_Aim of the task_
From the first record to the last, write out each one exactly.

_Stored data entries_
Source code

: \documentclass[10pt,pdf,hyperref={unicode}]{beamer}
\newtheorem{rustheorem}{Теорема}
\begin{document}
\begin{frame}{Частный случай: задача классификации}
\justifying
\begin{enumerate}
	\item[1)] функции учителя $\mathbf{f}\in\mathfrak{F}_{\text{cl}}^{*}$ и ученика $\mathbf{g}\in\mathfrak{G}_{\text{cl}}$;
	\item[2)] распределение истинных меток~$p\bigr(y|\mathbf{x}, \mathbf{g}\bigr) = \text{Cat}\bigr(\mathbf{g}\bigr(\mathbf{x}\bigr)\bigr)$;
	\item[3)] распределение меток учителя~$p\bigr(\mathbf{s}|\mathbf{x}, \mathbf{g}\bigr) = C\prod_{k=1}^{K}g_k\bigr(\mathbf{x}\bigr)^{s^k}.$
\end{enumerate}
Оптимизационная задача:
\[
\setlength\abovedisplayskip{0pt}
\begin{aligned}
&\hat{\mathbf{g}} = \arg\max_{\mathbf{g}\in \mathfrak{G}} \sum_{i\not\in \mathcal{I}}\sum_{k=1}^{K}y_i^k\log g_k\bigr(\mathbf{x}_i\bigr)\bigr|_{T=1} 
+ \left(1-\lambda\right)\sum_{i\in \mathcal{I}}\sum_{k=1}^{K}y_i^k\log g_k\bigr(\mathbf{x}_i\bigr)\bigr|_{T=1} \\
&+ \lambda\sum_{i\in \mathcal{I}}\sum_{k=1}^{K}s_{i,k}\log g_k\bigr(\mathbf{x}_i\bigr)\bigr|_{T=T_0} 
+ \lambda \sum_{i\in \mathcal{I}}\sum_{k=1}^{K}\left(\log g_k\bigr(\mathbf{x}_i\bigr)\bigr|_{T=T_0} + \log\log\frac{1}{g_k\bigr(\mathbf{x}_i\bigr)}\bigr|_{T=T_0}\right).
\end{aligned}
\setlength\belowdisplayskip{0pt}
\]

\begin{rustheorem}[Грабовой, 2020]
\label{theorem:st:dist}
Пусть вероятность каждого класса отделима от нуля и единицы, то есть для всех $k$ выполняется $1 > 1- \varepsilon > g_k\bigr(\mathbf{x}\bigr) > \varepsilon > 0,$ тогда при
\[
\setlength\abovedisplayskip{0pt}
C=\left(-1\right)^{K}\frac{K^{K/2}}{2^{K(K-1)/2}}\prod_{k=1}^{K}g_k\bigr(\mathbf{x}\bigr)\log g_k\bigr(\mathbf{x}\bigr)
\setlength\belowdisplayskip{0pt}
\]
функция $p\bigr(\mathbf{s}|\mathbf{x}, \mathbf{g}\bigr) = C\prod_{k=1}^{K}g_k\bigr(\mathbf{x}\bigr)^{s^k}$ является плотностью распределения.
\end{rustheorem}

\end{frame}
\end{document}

_Your response_
Source code

: \documentclass[10pt,pdf,hyperref={unicode}]{beamer}
\newtheorem{rustheorem}{Теорема}
\begin{document}
\begin{frame}{Частный случай: задача классификации}
\justifying
\begin{enumerate}
	\item[1)] функции учителя $\mathbf{f}\in\mathfrak{F}_{\text{cl}}^{*}$ и ученика $\mathbf{g}\in\mathfrak{G}_{\text{cl}}$;
	\item[2)] распределение истинных меток~$p\bigr(y|\mathbf{x}, \mathbf{g}\bigr) = \text{Cat}\bigr(\mathbf{g}\bigr(\mathbf{x}\bigr)\bigr)$;
	\item[3)] распределение меток учителя~$p\bigr(\mathbf{s}|\mathbf{x}, \mathbf{g}\bigr) = C\prod_{k=1}^{K}g_k\bigr(\mathbf{x}\bigr)^{s^k}.$
\end{enumerate}
Оптимизационная задача:
\[
\setlength\abovedisplayskip{0pt}
\begin{aligned}
&\hat{\mathbf{g}} = \arg\max_{\mathbf{g}\in \mathfrak{G}} \sum_{i\not\in \mathcal{I}}\sum_{k=1}^{K}y_i^k\log g_k\bigr(\mathbf{x}_i\bigr)\bigr|_{T=1} 
+ \left(1-\lambda\right)\sum_{i\in \mathcal{I}}\sum_{k=1}^{K}y_i^k\log g_k\bigr(\mathbf{x}_i\bigr)\bigr|_{T=1} \\
&+ \lambda\sum_{i\in \mathcal{I}}\sum_{k=1}^{K}s_{i,k}\log g_k\bigr(\mathbf{x}_i\bigr)\bigr|_{T=T_0} 
+ \lambda \sum_{i\in \mathcal{I}}\sum_{k=1}^{K}\left(\log g_k\bigr(\mathbf{x}_i\bigr)\bigr|_{T=T_0} + \log\log\frac{1}{g_k\bigr(\mathbf{x}_i\bigr)}\bigr|_{T=T_0}\right).
\end{aligned}
\setlength\belowdisplayskip{0pt}
\]

\begin{rustheorem}[Грабовой, 2020]
\label{theorem:st:dist}
Пусть вероятность каждого класса отделима от нуля и единицы, то есть для всех $k$ выполняется $1 > 1- \varepsilon > g_k\bigr(\mathbf{x}\bigr) > \varepsilon > 0,$ тогда при
\[
\setlength\abovedisplayskip{0pt}
C=\left(-1\right)^{K}\frac{K^{K/2}}{2^{K(K-1)/2}}\prod_{k=1}^{K}g_k\bigr(\mathbf{x}\bigr)\log g_k\bigr(\mathbf{x}\bigr)
\setlength\belowdisplayskip{0pt}
\]
функция $p\bigr(\mathbf{s}|\mathbf{x}, \mathbf{g}\bigr) = C\prod_{k=1}^{K}g_k\bigr(\mathbf{x}\bigr)^{s^k}$ является плотностью распределения.
\end{rustheorem}

\end{frame}
\end{document}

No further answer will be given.